The publications of Linnaeus that included his ideas on the origin of species and genera within created kinds were in Charles Darwin’s library, but Darwin was unaware of these ideas until they were brought to his attention in 1867. There were many prominent scientists con- temporary with Darwin who also recognized the probability of new species arising within created kinds. Darwin was unaware of the thinking of these more advanced contemporary colleagues, as he was not aware of the more mature ideas of Linnaeus on change in created kinds. Darwin’s rigid, static creationist view of species was already old- fashioned in his own time, and when he rejected it he moved quickly to an insistence that all changes in life forms occurred by natural forces. In a 1915 article J.H.F. Kohlbragge accused Darwin of being unaware of the positions of his colleagues and incapable of mastering foreign languages.
The remaining chapters, in sections two and three, are analyses of the hybridization data for different groups of plants, birds, and mammals. The conclusion is reached that hybridization occurs widely within certain groups, and hybridization does not occur between these groups. These groups are at the tribe, subfamily, or family level, and the authors interpret them as basic types. If this is correct, microevolution has occurred within created types, sufficient for us to categorize the evolved forms as new species and genera. The following is a list of these basic types. Of course these available data are from only a small portion of the animal and plant groups, but it is a very interesting beginning. Those marked with an asterisk are considered to be tentative, probable basic types, but the others are based on more solid evidence.

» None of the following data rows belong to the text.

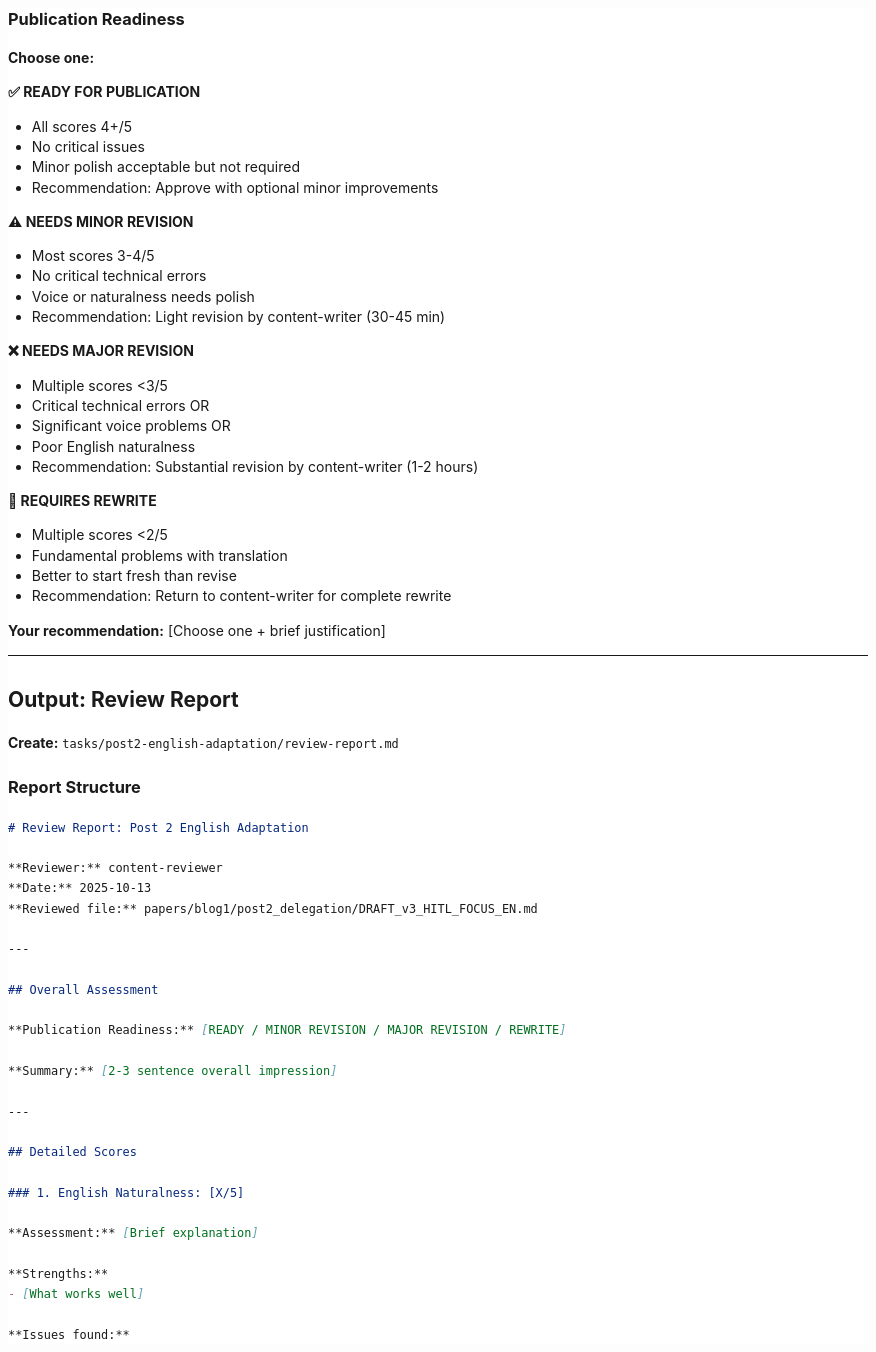 ### Publication Readiness

**Choose one:**

**✅ READY FOR PUBLICATION**
- All scores 4+/5
- No critical issues
- Minor polish acceptable but not required
- Recommendation: Approve with optional minor improvements

**⚠️ NEEDS MINOR REVISION**
- Most scores 3-4/5
- No critical technical errors
- Voice or naturalness needs polish
- Recommendation: Light revision by content-writer (30-45 min)

**❌ NEEDS MAJOR REVISION**
- Multiple scores <3/5
- Critical technical errors OR
- Significant voice problems OR
- Poor English naturalness
- Recommendation: Substantial revision by content-writer (1-2 hours)

**🛑 REQUIRES REWRITE**
- Multiple scores <2/5
- Fundamental problems with translation
- Better to start fresh than revise
- Recommendation: Return to content-writer for complete rewrite

**Your recommendation:** [Choose one + brief justification]

---

## Output: Review Report

**Create:** `tasks/post2-english-adaptation/review-report.md`

### Report Structure

```markdown
# Review Report: Post 2 English Adaptation

**Reviewer:** content-reviewer
**Date:** 2025-10-13
**Reviewed file:** papers/blog1/post2_delegation/DRAFT_v3_HITL_FOCUS_EN.md

---

## Overall Assessment

**Publication Readiness:** [READY / MINOR REVISION / MAJOR REVISION / REWRITE]

**Summary:** [2-3 sentence overall impression]

---

## Detailed Scores

### 1. English Naturalness: [X/5]

**Assessment:** [Brief explanation]

**Strengths:**
- [What works well]

**Issues found:**
``` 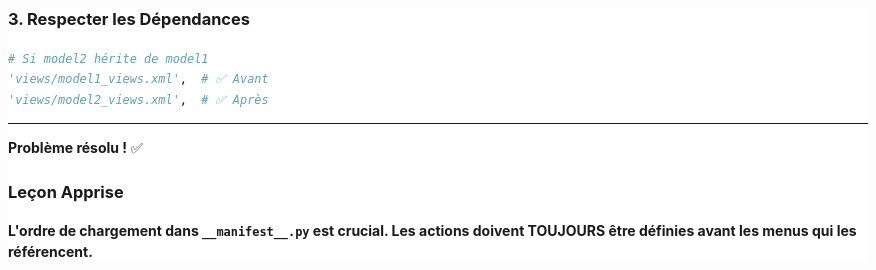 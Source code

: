 ### 3. Respecter les Dépendances
```python
# Si model2 hérite de model1
'views/model1_views.xml',  # ✅ Avant
'views/model2_views.xml',  # ✅ Après
```

---

**Problème résolu !** ✅

### Leçon Apprise

**L'ordre de chargement dans `__manifest__.py` est crucial. Les actions doivent TOUJOURS être définies avant les menus qui les référencent.**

Family Funariaceae (mosses) 5 genera  
*Family Aspleniaceae (ferns) 7-10 genera 700 species
Tribe Triticeae (grasses, family Poaceae) 36 genera 325 species
Tribe Geeae (family Rosaceae) 3 genera 67 species
Subfamily Maloideae (family Rosaceae) 15-30 genera 200-2000 species


Family Anatidae (ducks, geese, swans) 9 tribes 148 species
Family Phasianidae (quail, turkeys, pheasants) 70 genera 203 species
*Family Cracidae (in the Galliformes) 10 genera 43 species
*Family Megapodiidae (in the Galliformes) 7 genera 12 species
*Subfamily Aegypiinae (Old World Vultures)    
*Subfamilies Accipitrinae and Buteoninae
(Hawks and Buzzards)
*Family Falconidae (Falcons)    
*Family Cathartidae (New World Vultures)    
Family Estrildidae (Estrildid Finches) 49 genera 131 species
Subfamily Fringillinae (Fringillid Finches)   3 species
Subfamily Carduelinae (Carduelin Finches) 39 genera 125 species
Family Canidae (dogs, wolves, foxes, jackals) 15 genera 34 species
Family Equidae (horses, zebras, donkeys) 1 genus 6 species
Subfamily Cercopithecinae
(Old World Monkeys)
9 genera 50-60 species


This book is a creative presentation of a fascinating line of evidence that has not previously received adequate attention. It introduces a working hypothesis for defining basic types. This method, using hybridization data, provides a basis for much additional research. If further study indicates that this method yields consistent results over a wider range of plants and animals, it may provide a method for proposing objective hypotheses for the boundaries of basic created types.